Dataset entries
★ ★ ★

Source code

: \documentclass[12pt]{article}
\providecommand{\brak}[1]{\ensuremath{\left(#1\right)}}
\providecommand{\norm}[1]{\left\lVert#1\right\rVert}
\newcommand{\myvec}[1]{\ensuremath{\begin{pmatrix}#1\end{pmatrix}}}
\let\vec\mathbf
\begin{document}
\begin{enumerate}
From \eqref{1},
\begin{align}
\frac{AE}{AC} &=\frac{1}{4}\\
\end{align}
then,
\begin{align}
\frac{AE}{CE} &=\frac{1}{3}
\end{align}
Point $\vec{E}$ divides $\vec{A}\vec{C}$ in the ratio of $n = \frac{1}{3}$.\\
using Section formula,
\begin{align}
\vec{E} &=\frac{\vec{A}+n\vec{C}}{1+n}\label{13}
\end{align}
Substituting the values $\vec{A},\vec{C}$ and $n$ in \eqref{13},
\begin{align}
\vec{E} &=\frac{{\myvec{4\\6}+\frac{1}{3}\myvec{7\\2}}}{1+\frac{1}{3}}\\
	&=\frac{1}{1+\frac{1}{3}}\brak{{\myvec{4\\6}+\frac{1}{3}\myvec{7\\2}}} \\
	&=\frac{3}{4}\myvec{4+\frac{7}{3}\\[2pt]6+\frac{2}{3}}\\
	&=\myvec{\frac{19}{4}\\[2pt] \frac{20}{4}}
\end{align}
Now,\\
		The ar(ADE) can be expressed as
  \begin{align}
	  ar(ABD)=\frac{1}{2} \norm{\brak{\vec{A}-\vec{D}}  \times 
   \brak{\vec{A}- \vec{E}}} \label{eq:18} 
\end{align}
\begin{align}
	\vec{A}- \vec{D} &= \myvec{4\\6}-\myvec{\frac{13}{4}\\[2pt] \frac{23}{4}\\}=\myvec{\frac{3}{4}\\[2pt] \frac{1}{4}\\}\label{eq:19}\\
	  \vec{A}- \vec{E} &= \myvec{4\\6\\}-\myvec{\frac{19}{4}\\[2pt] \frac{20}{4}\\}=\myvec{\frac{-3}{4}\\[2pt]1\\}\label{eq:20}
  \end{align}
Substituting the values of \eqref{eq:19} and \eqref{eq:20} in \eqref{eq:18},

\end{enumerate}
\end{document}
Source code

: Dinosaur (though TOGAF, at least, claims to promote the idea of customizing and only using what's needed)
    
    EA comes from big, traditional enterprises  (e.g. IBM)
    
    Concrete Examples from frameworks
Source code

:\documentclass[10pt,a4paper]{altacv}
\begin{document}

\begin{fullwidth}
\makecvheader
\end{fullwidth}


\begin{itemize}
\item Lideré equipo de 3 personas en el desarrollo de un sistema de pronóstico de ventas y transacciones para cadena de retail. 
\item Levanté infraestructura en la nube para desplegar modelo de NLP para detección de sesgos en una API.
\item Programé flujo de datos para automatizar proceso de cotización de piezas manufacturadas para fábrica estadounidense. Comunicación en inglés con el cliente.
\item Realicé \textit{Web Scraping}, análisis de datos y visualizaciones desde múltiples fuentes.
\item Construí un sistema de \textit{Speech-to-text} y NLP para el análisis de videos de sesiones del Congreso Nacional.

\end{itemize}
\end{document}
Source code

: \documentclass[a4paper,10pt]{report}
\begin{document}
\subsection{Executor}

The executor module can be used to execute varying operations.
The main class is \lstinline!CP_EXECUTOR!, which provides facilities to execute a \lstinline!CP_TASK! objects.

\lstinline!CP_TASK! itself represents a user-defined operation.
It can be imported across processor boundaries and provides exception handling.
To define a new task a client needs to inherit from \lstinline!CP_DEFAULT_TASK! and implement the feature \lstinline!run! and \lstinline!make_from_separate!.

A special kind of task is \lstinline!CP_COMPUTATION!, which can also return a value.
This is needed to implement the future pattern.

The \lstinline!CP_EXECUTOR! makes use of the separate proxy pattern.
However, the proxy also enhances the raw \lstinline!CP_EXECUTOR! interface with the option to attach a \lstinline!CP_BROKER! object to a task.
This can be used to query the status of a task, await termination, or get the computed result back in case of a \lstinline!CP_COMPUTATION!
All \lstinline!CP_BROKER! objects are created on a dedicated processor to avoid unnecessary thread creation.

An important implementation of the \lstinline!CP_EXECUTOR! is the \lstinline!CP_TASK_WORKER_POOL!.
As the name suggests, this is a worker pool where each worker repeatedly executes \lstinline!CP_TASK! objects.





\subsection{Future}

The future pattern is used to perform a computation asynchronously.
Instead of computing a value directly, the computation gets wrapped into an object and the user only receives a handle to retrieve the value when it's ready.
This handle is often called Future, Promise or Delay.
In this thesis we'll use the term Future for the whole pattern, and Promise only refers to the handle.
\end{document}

★ ★ ★

TASK OBJECTIVE:
Write down again, exactly as given, only the lines above that fall from the line with "del Congreso Nacional." to the line with "The executor module", inclusive.

YOUR SOLUTION:
\item Construí un sistema de \textit{Speech-to-text} y NLP para el análisis de videos de sesiones del Congreso Nacional.

\end{itemize}
\end{document}
Source code

: \documentclass[a4paper,10pt]{report}
\begin{document}
\subsection{Executor}

The executor module can be used to execute varying operations.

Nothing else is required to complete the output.